**TASK PROMPT:** Set down exactly the lines from the first line of the records through the line that contains "tag (latest by", and leave every picture out.

**TASK INPUT:**
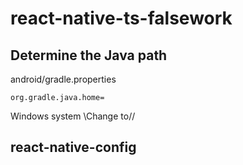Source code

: # react-native-ts-falsework

## Determine the Java path

android/gradle.properties

`org.gradle.java.home=`

Windows system \Change to//

## react-native-config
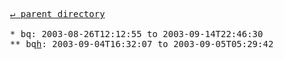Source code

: <pre>
  <a href="../">&#x21b5; parent directory</a>
  
  * bq: 2003-08-26T12:12:55 to 2003-09-14T22:46:30
  ** bq<a href="h">h</a>: 2003-09-04T16:32:07 to 2003-09-05T05:29:42
</pre>
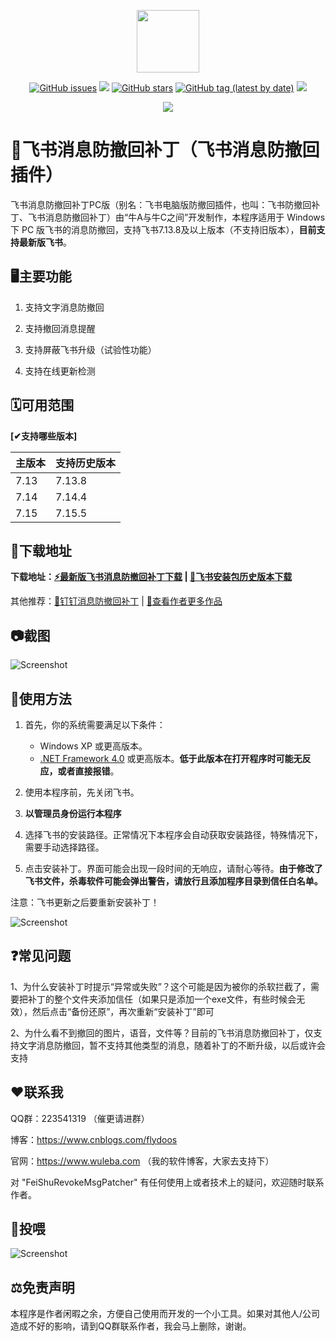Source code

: <p align="center">
	<a><img width="100px" src="https://cdn.jsdelivr.net/gh/flydoos/FeiShuRevokeMsgPatcher/Images/Logo.png"/></a>
</p>
<p align="center">
	<a href="https://github.com/flydoos/FeiShuRevokeMsgPatcher/issues"><img alt="GitHub issues" src="https://img.shields.io/github/issues/flydoos/FeiShuRevokeMsgPatcher?style=flat-square"></a>
	<a href="https://www.microsoft.com/zh-cn/download/confirmation.aspx?id=17718"><img src="https://img.shields.io/badge/platform-windows-lightgrey.svg?style=flat-square"/></a>
	<a href="https://github.com/flydoos/FeiShuRevokeMsgPatcher/stargazers"><img alt="GitHub stars" src="https://img.shields.io/github/stars/flydoos/FeiShuRevokeMsgPatcher?style=flat-square"></a>
	<a href="https://github.com/flydoos/FeiShuRevokeMsgPatcher/tags"><img alt="GitHub tag (latest by date)" src="https://img.shields.io/github/v/tag/flydoos/FeiShuRevokeMsgPatcher?style=flat-square"></a>
	<a href="https://github.com/flydoos/FeiShuRevokeMsgPatcher/releases"><img src="https://img.shields.io/github/downloads/flydoos/FeiShuRevokeMsgPatcher/total.svg?style=flat-square"/></a>
</p>
<p align="center">
	<img src="https://cdn.jsdelivr.net/gh/flydoos/FeiShuRevokeMsgPatcher/Images/ClickStar.png"/>
</p>

# 👀飞书消息防撤回补丁（飞书消息防撤回插件）

飞书消息防撤回补丁PC版（别名：飞书电脑版防撤回插件，也叫：飞书防撤回补丁、飞书消息防撤回补丁）由“牛A与牛C之间”开发制作，本程序适用于 Windows 下 PC 版飞书的消息防撤回，支持飞书7.13.8及以上版本（不支持旧版本），**目前支持最新版飞书**。

## 🖥️主要功能

01. 支持文字消息防撤回

02. 支持撤回消息提醒

03. 支持屏蔽飞书升级（试验性功能）

04. 支持在线更新检测

## 🗓️可用范围

**[✔支持哪些版本]**

| 主版本 | 支持历史版本 |
|  ---- | ---- |
| 7.13 | 7.13.8 |
| 7.14 | 7.14.4 |
| 7.15 | 7.15.5 |

## 🔗下载地址

**下载地址：[⚡️最新版飞书消息防撤回补丁下载](https://github.com/flydoos/FeiShuRevokeMsgPatcher/releases/latest) | [📖飞书安装包历史版本下载](https://www.wuleba.com/?p=2627)**

其他推荐：[🦇钉钉消息防撤回补丁](https://github.com/flydoos/DingTalkRevokeMsgPatcher) | [🔖查看作者更多作品](https://github.com/flydoos)

## 📷截图

![Screenshot](https://cdn.jsdelivr.net/gh/flydoos/FeiShuRevokeMsgPatcher/Images/Screenshot-1.1.0.png)

## 🔨使用方法

1. 首先，你的系统需要满足以下条件：

    * Windows XP 或更高版本。
    * [.NET Framework 4.0](https://www.microsoft.com/zh-cn/download/confirmation.aspx?id=17718) 或更高版本。**低于此版本在打开程序时可能无反应，或者直接报错**。

2. 使用本程序前，先关闭飞书。

3. **以管理员身份运行本程序**

4. 选择飞书的安装路径。正常情况下本程序会自动获取安装路径，特殊情况下，需要手动选择路径。

5. 点击安装补丁。界面可能会出现一段时间的无响应，请耐心等待。**由于修改了飞书文件，杀毒软件可能会弹出警告，请放行且添加程序目录到信任白名单。**

注意：飞书更新之后要重新安装补丁！

![Screenshot](https://cdn.jsdelivr.net/gh/flydoos/FeiShuRevokeMsgPatcher/Images/Revoke.jpg)

## ❓常见问题

1、为什么安装补丁时提示“异常或失败”？这个可能是因为被你的杀软拦截了，需要把补丁的整个文件夹添加信任（如果只是添加一个exe文件，有些时候会无效），然后点击“备份还原”，再次重新“安装补丁”即可

2、为什么看不到撤回的图片，语音，文件等？目前的飞书消息防撤回补丁，仅支持文字消息防撤回，暂不支持其他类型的消息，随着补丁的不断升级，以后或许会支持

## ❤联系我

QQ群：223541319 （催更请进群）

博客：https://www.cnblogs.com/flydoos

官网：https://www.wuleba.com （我的软件博客，大家去支持下）

对 "FeiShuRevokeMsgPatcher" 有任何使用上或者技术上的疑问，欢迎随时联系作者。

## 🧧投喂

![Screenshot](https://cdn.jsdelivr.net/gh/flydoos/WinASAR/Images/Donate.png)

## ⚖️免责声明

本程序是作者闲暇之余，方便自己使用而开发的一个小工具。如果对其他人/公司造成不好的影响，请到QQ群联系作者，我会马上删除，谢谢。
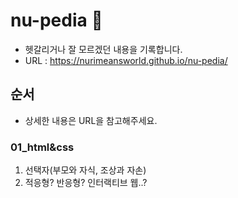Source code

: # nu-pedia 📖

- 헷갈리거나 잘 모르겠던 내용을 기록합니다.
- URL : https://nurimeansworld.github.io/nu-pedia/

## 순서

- 상세한 내용은 URL을 참고해주세요.

### 01_html&css

1. 선택자(부모와 자식, 조상과 자손)
2. 적응형? 반응형? 인터랙티브 웹..?
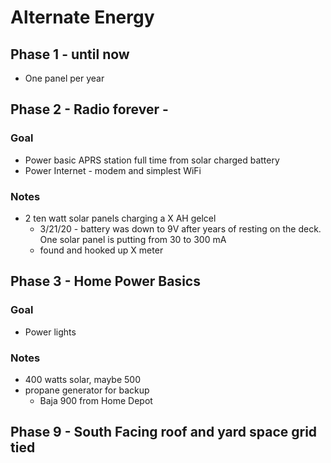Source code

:# Alternate Energy

## Phase 1 - until now
* One panel per year

## Phase 2 - Radio forever -

### Goal
* Power basic APRS station full time from solar charged battery
* Power Internet - modem and simplest WiFi

### Notes
* 2 ten watt solar panels charging a X AH gelcel
   * 3/21/20 - battery was down to 9V after years of resting on the deck.  One solar panel is putting from 30 to 300 mA
   * found and hooked up X meter
  
## Phase 3 - Home Power Basics

### Goal
* Power lights

### Notes
* 400 watts solar, maybe 500
* propane generator for backup
   * Baja 900 from Home Depot
   
   
## Phase 9 - South Facing roof and yard space grid tied
   
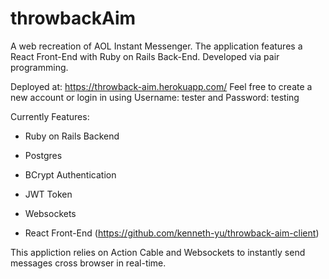 # throwbackAim

A web recreation of AOL Instant Messenger. The application features a React Front-End with Ruby on Rails Back-End. Developed via pair programming.

Deployed at: https://throwback-aim.herokuapp.com/
Feel free to create a new account or login in using Username: tester and Password: testing

Currently Features: 

* Ruby on Rails Backend 

* Postgres

* BCrypt Authentication

* JWT Token

* Websockets

* React Front-End (https://github.com/kenneth-yu/throwback-aim-client)

This appliction relies on Action Cable and Websockets to instantly send messages cross browser in real-time. 
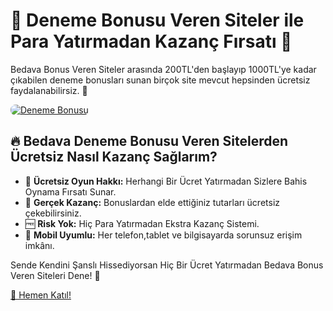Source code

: <h1>🎁 Deneme Bonusu Veren Siteler ile Para Yatırmadan Kazanç Fırsatı 💸</h1>
<p>Bedava Bonus Veren Siteler arasında 200TL'den başlayıp 1000TL'ye kadar çıkabilen deneme bonusları sunan birçok site mevcut hepsinden ücretsiz faydalanabilirsiz. 🚀</p>
<a href="https://t.me/+4GfzzI-bdnIzNTVk" title="Deneme Bonusu Veren Siteler">
    <img src="https://i.ibb.co/5K7Ks6w/zzzz3.gif" alt="Deneme Bonusu" style="max-width:100%; height:auto; border-radius:8px;">
</a>
<h2>🔥 Bedava Deneme Bonusu Veren Sitelerden Ücretsiz Nasıl Kazanç Sağlarım?</h2>
<ul>
    <li>🎁 <strong>Ücretsiz Oyun Hakkı:</strong> Herhangi Bir Ücret Yatırmadan Sizlere Bahis Oynama Fırsatı Sunar.</li>
    <li>💸 <strong>Gerçek Kazanç:</strong> Bonuslardan elde ettiğiniz tutarları ücretsiz çekebilirsiniz.</li>
    <li>🆓 <strong>Risk Yok:</strong> Hiç Para Yatırmadan Ekstra Kazanç Sistemi.</li>
    <li>📱 <strong>Mobil Uyumlu:</strong> Her telefon,tablet ve bilgisayarda sorunsuz erişim imkânı.</li>
</ul>
<p>Sende Kendini Şanslı Hissediyorsan Hiç Bir Ücret Yatırmadan Bedava Bonus Veren Siteleri Dene! 🎯</p>
<a href="https://t.me/+4GfzzI-bdnIzNTVk" class="join-button">🔗 Hemen Katıl!</a>
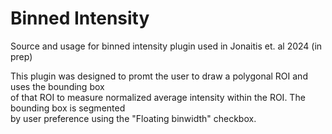 # Binned Intensity
Source and usage for binned intensity plugin used in Jonaitis et. al 2024 (in prep)  
  
This plugin was designed to promt the user to draw a polygonal ROI and uses the bounding box  
of that ROI to measure normalized average intensity within the ROI. The bounding box is segmented  
by user preference using the "Floating binwidth" checkbox.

**ANSWER TO THIS PROBLEM:**
Source code

: # react-native-ts-falsework

## Determine the Java path

android/gradle.properties

`org.gradle.java.home=`

Windows system \Change to//

## react-native-config
Source code

: <pre>
  <a href="../">&#x21b5; parent directory</a>
  
  * bq: 2003-08-26T12:12:55 to 2003-09-14T22:46:30
  ** bq<a href="h">h</a>: 2003-09-04T16:32:07 to 2003-09-05T05:29:42
</pre>
Source code

: <p align="center">
	<a><img width="100px" src="https://cdn.jsdelivr.net/gh/flydoos/FeiShuRevokeMsgPatcher/Images/Logo.png"/></a>
</p>
<p align="center">
	<a href="https://github.com/flydoos/FeiShuRevokeMsgPatcher/issues"><img alt="GitHub issues" src="https://img.shields.io/github/issues/flydoos/FeiShuRevokeMsgPatcher?style=flat-square"></a>
	<a href="https://www.microsoft.com/zh-cn/download/confirmation.aspx?id=17718"><img src="https://img.shields.io/badge/platform-windows-lightgrey.svg?style=flat-square"/></a>
	<a href="https://github.com/flydoos/FeiShuRevokeMsgPatcher/stargazers"><img alt="GitHub stars" src="https://img.shields.io/github/stars/flydoos/FeiShuRevokeMsgPatcher?style=flat-square"></a>
	<a href="https://github.com/flydoos/FeiShuRevokeMsgPatcher/tags"><img alt="GitHub tag (latest by date)" src="https://img.shields.io/github/v/tag/flydoos/FeiShuRevokeMsgPatcher?style=flat-square"></a>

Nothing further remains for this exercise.